- Task statement
Your answer should be every line from the records that contains "Vercel".
---
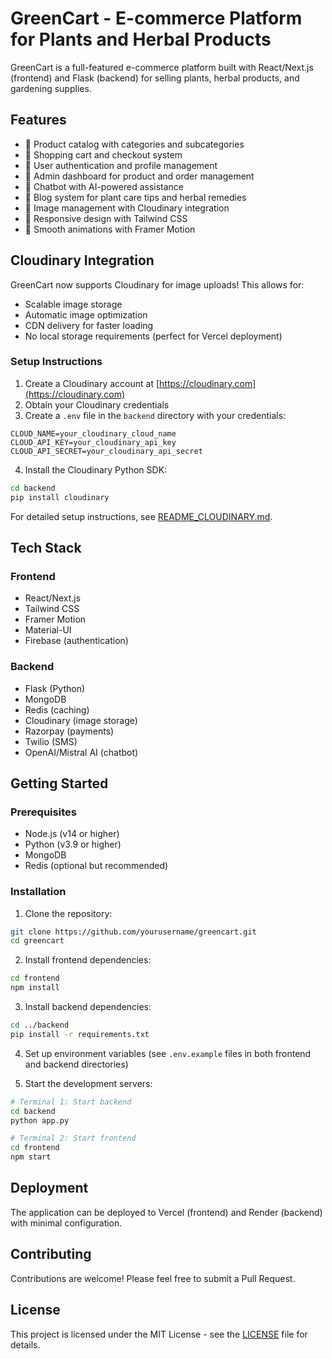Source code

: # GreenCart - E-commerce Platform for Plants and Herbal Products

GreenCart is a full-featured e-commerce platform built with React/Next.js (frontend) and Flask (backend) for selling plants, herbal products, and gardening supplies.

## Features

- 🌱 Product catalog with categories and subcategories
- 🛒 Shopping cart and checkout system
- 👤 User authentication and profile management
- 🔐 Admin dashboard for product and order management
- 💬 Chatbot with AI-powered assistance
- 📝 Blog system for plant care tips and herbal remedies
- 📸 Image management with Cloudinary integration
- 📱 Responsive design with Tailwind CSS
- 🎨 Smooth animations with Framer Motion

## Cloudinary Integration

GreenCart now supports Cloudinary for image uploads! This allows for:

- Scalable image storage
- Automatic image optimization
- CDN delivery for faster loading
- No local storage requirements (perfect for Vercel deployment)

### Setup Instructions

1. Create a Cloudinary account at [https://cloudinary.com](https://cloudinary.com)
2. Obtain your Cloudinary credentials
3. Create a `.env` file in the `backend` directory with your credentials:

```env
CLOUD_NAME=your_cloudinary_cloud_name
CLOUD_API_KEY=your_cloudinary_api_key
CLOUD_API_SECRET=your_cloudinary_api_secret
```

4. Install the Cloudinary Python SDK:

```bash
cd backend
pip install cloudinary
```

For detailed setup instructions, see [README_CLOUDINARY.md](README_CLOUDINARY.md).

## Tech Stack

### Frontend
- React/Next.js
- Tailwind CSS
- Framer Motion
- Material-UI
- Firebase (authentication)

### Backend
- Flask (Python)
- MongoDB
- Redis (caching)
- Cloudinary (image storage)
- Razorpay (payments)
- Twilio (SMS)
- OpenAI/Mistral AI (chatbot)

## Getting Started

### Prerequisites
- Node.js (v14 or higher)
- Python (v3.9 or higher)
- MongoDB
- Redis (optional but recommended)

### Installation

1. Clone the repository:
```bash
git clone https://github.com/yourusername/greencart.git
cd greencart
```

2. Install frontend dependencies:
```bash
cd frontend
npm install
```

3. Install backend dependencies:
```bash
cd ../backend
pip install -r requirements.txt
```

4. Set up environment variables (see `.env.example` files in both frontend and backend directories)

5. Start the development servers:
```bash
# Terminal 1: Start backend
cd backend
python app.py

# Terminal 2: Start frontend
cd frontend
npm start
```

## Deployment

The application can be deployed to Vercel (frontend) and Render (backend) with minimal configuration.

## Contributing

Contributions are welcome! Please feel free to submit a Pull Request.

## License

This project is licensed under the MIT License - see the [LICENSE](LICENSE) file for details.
---
- Written response
- No local storage requirements (perfect for Vercel deployment)
The application can be deployed to Vercel (frontend) and Render (backend) with minimal configuration.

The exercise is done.